START Available data

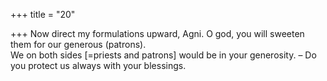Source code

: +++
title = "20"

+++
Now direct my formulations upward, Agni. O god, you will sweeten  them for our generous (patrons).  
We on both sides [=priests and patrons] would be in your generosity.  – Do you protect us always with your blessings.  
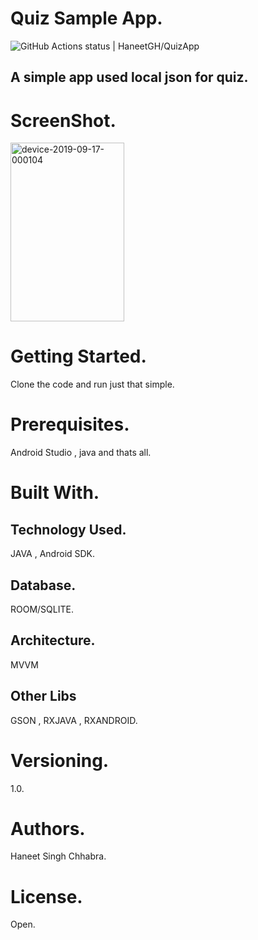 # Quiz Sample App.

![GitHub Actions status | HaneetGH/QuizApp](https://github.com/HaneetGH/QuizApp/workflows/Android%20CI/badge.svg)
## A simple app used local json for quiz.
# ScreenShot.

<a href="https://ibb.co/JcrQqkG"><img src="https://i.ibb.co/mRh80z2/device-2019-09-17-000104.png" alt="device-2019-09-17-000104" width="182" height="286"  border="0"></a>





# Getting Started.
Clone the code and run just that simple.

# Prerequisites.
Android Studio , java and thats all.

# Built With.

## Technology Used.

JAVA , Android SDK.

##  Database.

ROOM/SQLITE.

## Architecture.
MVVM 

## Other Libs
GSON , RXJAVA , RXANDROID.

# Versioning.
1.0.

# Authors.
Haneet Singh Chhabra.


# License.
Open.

END Available data
START Available data

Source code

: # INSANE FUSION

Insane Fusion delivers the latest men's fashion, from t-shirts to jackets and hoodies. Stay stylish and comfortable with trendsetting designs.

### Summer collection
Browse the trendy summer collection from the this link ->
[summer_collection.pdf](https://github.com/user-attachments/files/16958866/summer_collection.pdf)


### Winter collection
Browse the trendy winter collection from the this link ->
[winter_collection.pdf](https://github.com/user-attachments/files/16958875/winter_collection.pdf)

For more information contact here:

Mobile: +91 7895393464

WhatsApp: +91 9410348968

END Available data

__Task brief__. Working through the records above, establish how many lines contain the string "https", and reply with the number by itself.

__Your response__. 4